Une fois qu’on a bien en tête cet angle « à la SCOOBY-DOO », on est totalement raccord avec le thème de notre article : MASSACRE A LA TRONÇONNEUSE confronte les hippies aux rednecks. Soit deux générations d’américains aux valeurs opposées. La première est censée remplacer la seconde, laquelle semble décidée à ne pas se laisser faire et à se venger dans les grandes lignes. Ainsi le film s’impose telle une métaphore sur l’élimination d’une idéologie nouvelle par celle d’avant, archaïque et toujours profondément ancrée dans le terreau le plus profond de la nation humaine. Tout simplement l’élimination de l’idéologie hippie par l’Amérique traditionnelle et réactionnaire…

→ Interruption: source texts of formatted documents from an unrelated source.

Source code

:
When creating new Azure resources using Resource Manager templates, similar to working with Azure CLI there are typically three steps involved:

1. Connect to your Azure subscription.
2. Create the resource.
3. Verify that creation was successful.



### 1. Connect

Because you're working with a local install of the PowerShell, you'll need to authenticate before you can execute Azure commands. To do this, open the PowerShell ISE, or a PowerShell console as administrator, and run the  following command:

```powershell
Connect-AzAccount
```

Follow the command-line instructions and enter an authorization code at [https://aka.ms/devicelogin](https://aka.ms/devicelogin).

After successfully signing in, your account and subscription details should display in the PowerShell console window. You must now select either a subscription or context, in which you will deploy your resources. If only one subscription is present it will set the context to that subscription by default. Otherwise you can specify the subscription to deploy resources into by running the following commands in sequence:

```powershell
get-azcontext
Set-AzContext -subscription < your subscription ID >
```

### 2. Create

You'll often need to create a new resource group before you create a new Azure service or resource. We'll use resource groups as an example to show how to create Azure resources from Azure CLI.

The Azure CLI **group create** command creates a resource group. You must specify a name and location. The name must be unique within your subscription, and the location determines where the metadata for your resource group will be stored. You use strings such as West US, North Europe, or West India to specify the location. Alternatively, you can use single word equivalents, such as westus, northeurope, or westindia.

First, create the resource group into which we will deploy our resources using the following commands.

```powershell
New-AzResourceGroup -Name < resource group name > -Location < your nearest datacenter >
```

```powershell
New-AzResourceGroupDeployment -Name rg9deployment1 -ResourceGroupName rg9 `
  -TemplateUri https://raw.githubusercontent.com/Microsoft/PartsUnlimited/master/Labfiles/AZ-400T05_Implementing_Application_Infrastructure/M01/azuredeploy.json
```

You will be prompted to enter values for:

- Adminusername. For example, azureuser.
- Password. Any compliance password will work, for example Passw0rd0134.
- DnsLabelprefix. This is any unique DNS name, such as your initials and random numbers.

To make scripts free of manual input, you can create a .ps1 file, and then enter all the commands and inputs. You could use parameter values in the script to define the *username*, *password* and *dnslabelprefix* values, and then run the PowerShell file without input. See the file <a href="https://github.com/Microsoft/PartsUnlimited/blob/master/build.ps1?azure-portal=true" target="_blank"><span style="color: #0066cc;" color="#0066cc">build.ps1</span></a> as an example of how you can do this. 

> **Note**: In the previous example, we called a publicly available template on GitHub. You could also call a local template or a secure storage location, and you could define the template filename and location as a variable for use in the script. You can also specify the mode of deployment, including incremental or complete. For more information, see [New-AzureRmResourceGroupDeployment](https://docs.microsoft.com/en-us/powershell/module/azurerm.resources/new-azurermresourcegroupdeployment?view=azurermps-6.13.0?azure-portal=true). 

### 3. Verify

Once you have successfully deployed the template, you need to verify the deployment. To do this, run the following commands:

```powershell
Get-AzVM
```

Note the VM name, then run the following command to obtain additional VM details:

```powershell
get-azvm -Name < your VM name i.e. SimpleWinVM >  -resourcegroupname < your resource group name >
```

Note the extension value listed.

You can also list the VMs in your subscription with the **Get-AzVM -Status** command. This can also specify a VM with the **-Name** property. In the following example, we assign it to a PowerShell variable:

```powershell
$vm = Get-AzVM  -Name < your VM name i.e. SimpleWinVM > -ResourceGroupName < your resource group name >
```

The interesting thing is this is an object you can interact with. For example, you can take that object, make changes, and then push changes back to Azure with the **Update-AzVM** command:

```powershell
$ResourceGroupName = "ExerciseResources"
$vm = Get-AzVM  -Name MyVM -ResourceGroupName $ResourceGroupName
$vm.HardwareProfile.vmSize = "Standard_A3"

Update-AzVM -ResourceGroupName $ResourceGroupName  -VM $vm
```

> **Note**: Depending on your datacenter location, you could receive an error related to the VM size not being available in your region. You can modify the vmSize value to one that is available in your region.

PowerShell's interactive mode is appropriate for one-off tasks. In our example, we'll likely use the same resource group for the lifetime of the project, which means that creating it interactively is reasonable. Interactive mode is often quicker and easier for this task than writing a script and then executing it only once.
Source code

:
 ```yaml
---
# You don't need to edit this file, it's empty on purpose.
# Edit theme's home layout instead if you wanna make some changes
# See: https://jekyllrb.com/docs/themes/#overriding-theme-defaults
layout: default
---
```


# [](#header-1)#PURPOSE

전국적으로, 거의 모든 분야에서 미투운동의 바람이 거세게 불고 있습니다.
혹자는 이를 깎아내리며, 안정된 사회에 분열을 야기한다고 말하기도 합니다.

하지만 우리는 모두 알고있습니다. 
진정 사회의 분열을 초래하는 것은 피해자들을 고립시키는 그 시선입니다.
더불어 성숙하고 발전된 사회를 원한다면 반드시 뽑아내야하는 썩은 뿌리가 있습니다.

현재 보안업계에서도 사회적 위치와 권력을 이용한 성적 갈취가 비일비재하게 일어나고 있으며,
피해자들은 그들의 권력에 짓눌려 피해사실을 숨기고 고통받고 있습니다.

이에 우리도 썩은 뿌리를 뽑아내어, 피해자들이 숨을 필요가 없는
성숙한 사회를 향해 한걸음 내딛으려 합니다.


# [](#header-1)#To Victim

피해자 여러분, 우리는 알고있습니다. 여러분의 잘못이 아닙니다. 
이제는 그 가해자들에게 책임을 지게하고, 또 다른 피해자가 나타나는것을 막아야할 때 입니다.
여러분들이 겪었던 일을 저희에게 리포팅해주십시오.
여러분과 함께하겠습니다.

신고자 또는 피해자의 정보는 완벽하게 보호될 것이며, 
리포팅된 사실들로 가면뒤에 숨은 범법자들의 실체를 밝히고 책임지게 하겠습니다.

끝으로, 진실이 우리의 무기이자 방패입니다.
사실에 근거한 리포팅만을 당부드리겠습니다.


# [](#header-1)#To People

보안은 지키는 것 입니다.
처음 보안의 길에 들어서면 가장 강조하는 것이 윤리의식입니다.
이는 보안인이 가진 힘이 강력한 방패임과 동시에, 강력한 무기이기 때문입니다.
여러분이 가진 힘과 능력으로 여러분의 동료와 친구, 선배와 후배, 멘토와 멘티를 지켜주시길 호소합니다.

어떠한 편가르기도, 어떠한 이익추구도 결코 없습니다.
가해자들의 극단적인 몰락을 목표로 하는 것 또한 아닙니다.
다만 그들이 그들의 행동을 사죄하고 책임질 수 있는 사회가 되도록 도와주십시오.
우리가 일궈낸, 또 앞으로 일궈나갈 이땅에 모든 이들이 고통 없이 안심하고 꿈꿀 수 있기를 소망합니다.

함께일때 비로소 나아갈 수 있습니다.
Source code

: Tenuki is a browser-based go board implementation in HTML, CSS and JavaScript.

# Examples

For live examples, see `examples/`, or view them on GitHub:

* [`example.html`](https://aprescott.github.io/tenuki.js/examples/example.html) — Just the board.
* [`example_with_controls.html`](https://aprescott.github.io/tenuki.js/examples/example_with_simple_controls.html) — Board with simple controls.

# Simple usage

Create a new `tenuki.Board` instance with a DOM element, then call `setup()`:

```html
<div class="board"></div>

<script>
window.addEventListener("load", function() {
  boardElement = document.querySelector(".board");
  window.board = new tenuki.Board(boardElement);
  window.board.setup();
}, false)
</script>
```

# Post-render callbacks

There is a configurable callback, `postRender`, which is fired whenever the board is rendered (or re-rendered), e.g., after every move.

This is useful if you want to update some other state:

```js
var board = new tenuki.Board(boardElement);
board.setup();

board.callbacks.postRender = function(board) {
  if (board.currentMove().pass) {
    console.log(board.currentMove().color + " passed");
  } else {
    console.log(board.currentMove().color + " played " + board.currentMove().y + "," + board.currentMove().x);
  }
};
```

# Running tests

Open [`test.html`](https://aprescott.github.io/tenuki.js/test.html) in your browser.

L’originalité du film repose beaucoup sur le traitement du son, le réalisateur remplaçant dès qu’il le peut la musique de situation par les bruits de la diégèse, notamment celui de la tronçonneuse qui s’engouffre dans les oreilles du spectateur durant toute la durée du dénouement final. Pour le coup c’est bien cette bande-son-là que nous sommes obligés de choisir, le film ne comportant d’ailleurs pas de chanson, contrairement aux autres de la sélection.
7. APOCALYPSE NOW (1979)
Le pitch : 1969, en pleine guerre du Vietnam. Depuis Saigon, le capitaine Willard (Martin Sheen) reçoit la mission d’assassiner le colonel Kurtz (Marlon Brando), devenu fou. Ce dernier s’est retiré au Cambodge, au cœur des ténèbres de la jungle, d’où il mène une guerilla sanglante à la tête d’une armée de renégats de tous bords, fanatiques qui l’idôlatrent tel un dieu vivant.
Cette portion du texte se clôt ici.